>>>

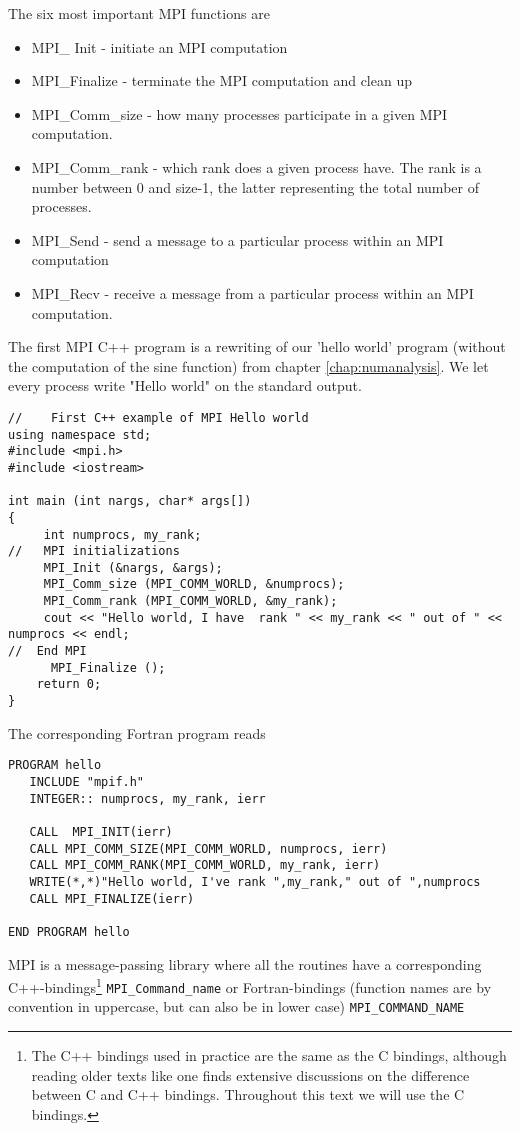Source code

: The six  most important MPI functions are 
\begin{itemize}
\item MPI\_ Init - initiate an MPI computation
\item MPI\_Finalize - terminate the MPI computation and clean up
\item MPI\_Comm\_size - how many processes participate in a given MPI computation.
\item MPI\_Comm\_rank - which rank does a given process have. 
The rank is a number between 0 and size-1, the latter representing
the total number of processes.
\item MPI\_Send - send a message to a particular process within an MPI
computation
\item MPI\_Recv - receive a message from a particular process within an MPI computation.
\end{itemize}

The first MPI C++ program  is a rewriting of our 'hello world' program 
(without the computation of the sine function) 
from chapter \ref{chap:numanalysis}.
We let every process write "Hello world" on the standard output.
\lstset{language=c++}
\begin{lstlisting}[title={\url{http://folk.uio.no/mhjensen/compphys/programs/chapter05/program2.cpp}}]
//    First C++ example of MPI Hello world
using namespace std;
#include <mpi.h>
#include <iostream>

int main (int nargs, char* args[])
{
     int numprocs, my_rank;
//   MPI initializations
     MPI_Init (&nargs, &args);
     MPI_Comm_size (MPI_COMM_WORLD, &numprocs);
     MPI_Comm_rank (MPI_COMM_WORLD, &my_rank);
     cout << "Hello world, I have  rank " << my_rank << " out of " << numprocs << endl;
//  End MPI
      MPI_Finalize ();
    return 0;
}
\end{lstlisting}
The corresponding Fortran program reads
\lstset{language=[90]Fortran}
\begin{lstlisting}
PROGRAM hello
   INCLUDE "mpif.h"
   INTEGER:: numprocs, my_rank, ierr

   CALL  MPI_INIT(ierr)
   CALL MPI_COMM_SIZE(MPI_COMM_WORLD, numprocs, ierr)
   CALL MPI_COMM_RANK(MPI_COMM_WORLD, my_rank, ierr)
   WRITE(*,*)"Hello world, I've rank ",my_rank," out of ",numprocs
   CALL MPI_FINALIZE(ierr)

END PROGRAM hello
\end{lstlisting}
MPI is a message-passing library where all the routines
have a corresponding C++-bindings\footnote{The C++ bindings used in practice are the same as the C bindings, 
although reading older texts like \cite{mpiref,gropp1999,cmpi} one finds
extensive discussions on the difference between C and C++ bindings. 
Throughout this text we will use the C bindings.} \lstinline{MPI_Command_name} or 
Fortran-bindings (function names are by convention in uppercase, but can also be in lower case) \lstinline{MPI_COMMAND_NAME}

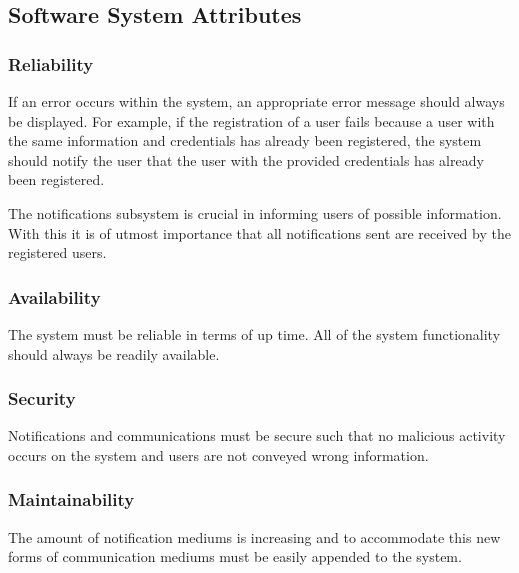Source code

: \documentclass{article}
\begin{document}
\subsection{Software System Attributes}
\subsubsection{Reliability}    
    \begin{flushleft}
    If an error occurs within the system, an appropriate error message should always be displayed. For example, if the registration of a user fails because a user with the same information and credentials has already been registered, the system should notify the user that the user with the provided credentials has already been registered.
\bigskip

    The notifications subsystem is crucial in informing users of possible information. With this it is of utmost importance that all notifications sent are received by the registered users.
    \end{flushleft}
    
    	\subsubsection{Availability}    
    \begin{flushleft}
    The system must be reliable in terms of up time. All of the system functionality should always be readily available.
    \end{flushleft}
    
    	\subsubsection{Security}    
    \begin{flushleft}
    Notifications and communications must be secure such that no malicious activity occurs on the system and users are not conveyed wrong information.
    \end{flushleft}
    
    	\subsubsection{Maintainability}    
    \begin{flushleft}
    The amount of notification mediums is increasing and to accommodate this new forms of communication mediums must be easily appended to the system.
    \end{flushleft}
     \clearpage
     
\end{document}
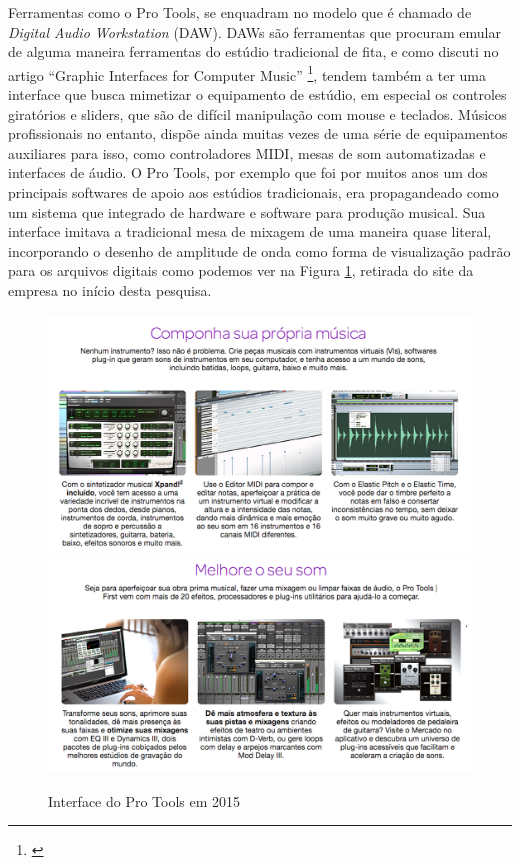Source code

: {Ferramentas como o Pro Tools, se enquadram no modelo que é chamado de \emph{Digital Audio Workstation} (DAW). DAWs são ferramentas que procuram emular de alguma maneira ferramentas do estúdio tradicional de fita, e como discuti no artigo ``Graphic Interfaces for Computer Music'' \footnote{\cite{Stolfi2016}}, tendem também a ter uma interface que busca mimetizar o equipamento de estúdio, em especial os controles giratórios e sliders, que são de difícil manipulação com mouse e teclados. Músicos profissionais no entanto, dispõe ainda muitas vezes de uma série de equipamentos auxiliares para isso, como controladores MIDI, mesas de som automatizadas e interfaces de áudio. O Pro Tools, por exemplo que foi por muitos anos um dos principais softwares de apoio aos estúdios tradicionais, era propagandeado como um sistema que integrado de hardware e software para produção musical. Sua interface imitava a tradicional mesa de mixagem de uma maneira quase literal, incorporando o desenho de amplitude de onda como forma de visualização padrão para os arquivos digitais como podemos ver na Figura \ref{protools}, retirada do site da empresa no início desta pesquisa.


\begin{figure}
    \caption{\label{protools}Interface do Pro Tools em 2015 }
    
        \includegraphics[width=0.8\linewidth]{pictures/protools}
        \includegraphics[width=0.8\linewidth]{pictures/protools2}
    

\end{figure}}
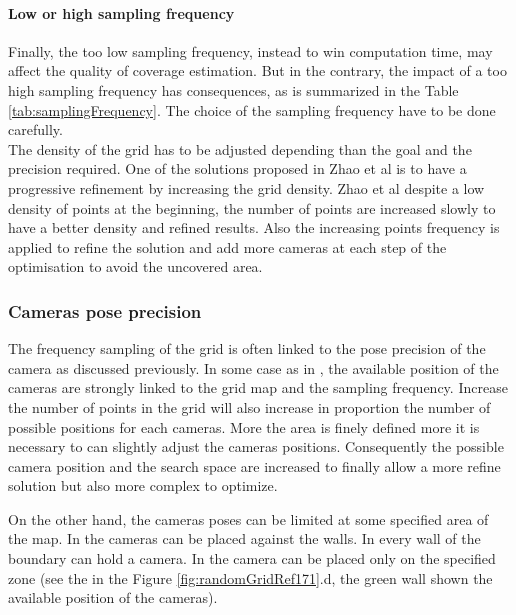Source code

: \paragraph*{Low or high sampling frequency}
Finally, the too low sampling frequency, instead to win computation time, may affect the quality of coverage  estimation. But in the contrary, the impact of a too high sampling frequency has consequences, as is summarized in the Table \ref{tab:samplingFrequency}. The choice of the sampling frequency have to be done carefully. \\
The density of the grid has to be adjusted depending than the goal and the precision required. One of the solutions proposed in Zhao et al \citep{22*zhao2008} is to have a progressive refinement by increasing the grid density.
Zhao et al \citep{22*zhao2008} despite a low density of points at the beginning, the number of points are increased slowly to have a better density and refined results. Also the increasing points frequency is applied to refine the solution and add more cameras at each step of the optimisation to avoid the uncovered area.  \\


\subsubsection{Cameras pose precision}
The frequency sampling of the grid is often linked to the pose precision of the camera as discussed previously. In some case as in  \citep{83*van2009,150*chakrabarty2002,195*choi2009,87*morsly2012}, the available position of the cameras are strongly linked to the grid map and the sampling frequency.
Increase the number of points in the grid will also increase in proportion the number of possible positions for each cameras. More the area is finely defined more it is necessary to can slightly adjust the cameras positions. Consequently the possible camera position and the search space are increased to finally allow a more refine solution but also more complex to optimize.

On the other hand, the cameras poses can be limited at some specified area of the map. In \citep{171*horster2006,22*zhao2008} the cameras can be placed against the walls. In \cite{22*zhao2008} every wall  of the boundary can hold a camera. In \cite{171*horster2006} the camera can be placed only on the specified zone (see the   in the Figure \ref{fig:randomGridRef171}.d, the green wall shown the available position of the cameras).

<<<

The lines you return should be those above that contain the word "between", every one of them.

TASK ANSWER:
The rank is a number between 0 and size-1, the latter representing
extensive discussions on the difference between C and C++ bindings. 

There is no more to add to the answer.